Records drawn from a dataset
◇ ◇ ◇ ◇
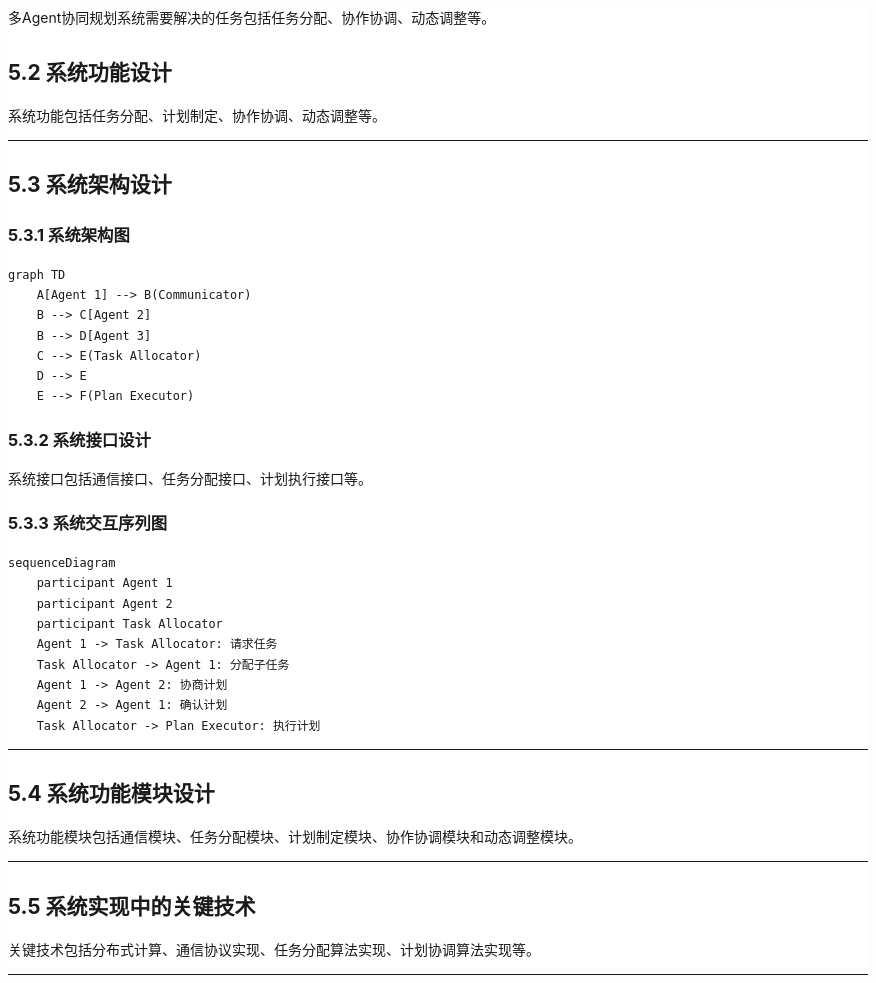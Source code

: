 多Agent协同规划系统需要解决的任务包括任务分配、协作协调、动态调整等。

## 5.2 系统功能设计

系统功能包括任务分配、计划制定、协作协调、动态调整等。

---

## 5.3 系统架构设计

### 5.3.1 系统架构图

```mermaid
graph TD
    A[Agent 1] --> B(Communicator)
    B --> C[Agent 2]
    B --> D[Agent 3]
    C --> E(Task Allocator)
    D --> E
    E --> F(Plan Executor)
```

### 5.3.2 系统接口设计

系统接口包括通信接口、任务分配接口、计划执行接口等。

### 5.3.3 系统交互序列图

```mermaid
sequenceDiagram
    participant Agent 1
    participant Agent 2
    participant Task Allocator
    Agent 1 -> Task Allocator: 请求任务
    Task Allocator -> Agent 1: 分配子任务
    Agent 1 -> Agent 2: 协商计划
    Agent 2 -> Agent 1: 确认计划
    Task Allocator -> Plan Executor: 执行计划
```

---

## 5.4 系统功能模块设计

系统功能模块包括通信模块、任务分配模块、计划制定模块、协作协调模块和动态调整模块。

---

## 5.5 系统实现中的关键技术

关键技术包括分布式计算、通信协议实现、任务分配算法实现、计划协调算法实现等。

---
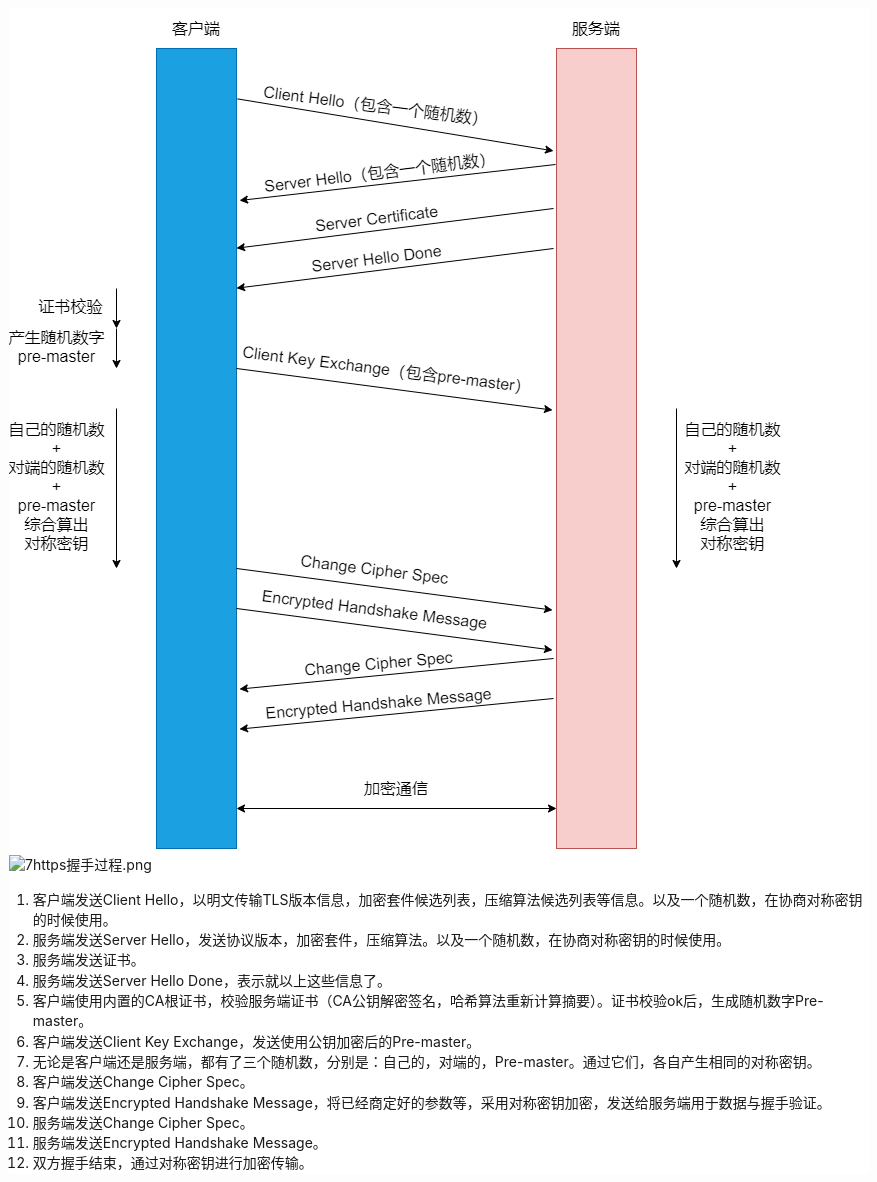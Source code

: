 <img src="https://github.com/NieGuanglin/docs/blob/main/pics/network/https/7https%E6%8F%A1%E6%89%8B%E8%BF%87%E7%A8%8B.png">

<img src="/Users/nieguanglin/docs/pics/network/https/7https握手过程.png" alt="7https握手过程.png" style="zoom:100%;" />

1. 客户端发送Client Hello，以明文传输TLS版本信息，加密套件候选列表，压缩算法候选列表等信息。以及一个随机数，在协商对称密钥的时候使用。
2. 服务端发送Server Hello，发送协议版本，加密套件，压缩算法。以及一个随机数，在协商对称密钥的时候使用。
3. 服务端发送证书。
4. 服务端发送Server Hello Done，表示就以上这些信息了。
5. 客户端使用内置的CA根证书，校验服务端证书（CA公钥解密签名，哈希算法重新计算摘要）。证书校验ok后，生成随机数字Pre-master。
6. 客户端发送Client Key Exchange，发送使用公钥加密后的Pre-master。
7. 无论是客户端还是服务端，都有了三个随机数，分别是：自己的，对端的，Pre-master。通过它们，各自产生相同的对称密钥。
8. 客户端发送Change Cipher Spec。
9. 客户端发送Encrypted Handshake Message，将已经商定好的参数等，采用对称密钥加密，发送给服务端用于数据与握手验证。
10. 服务端发送Change Cipher Spec。
11. 服务端发送Encrypted Handshake Message。
12. 双方握手结束，通过对称密钥进行加密传输。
◇ ◇ ◇ ◇
• Exercise prompt: Please say how many lines in the records contain the word "Message", and give only that number.

• Solution to this task: 2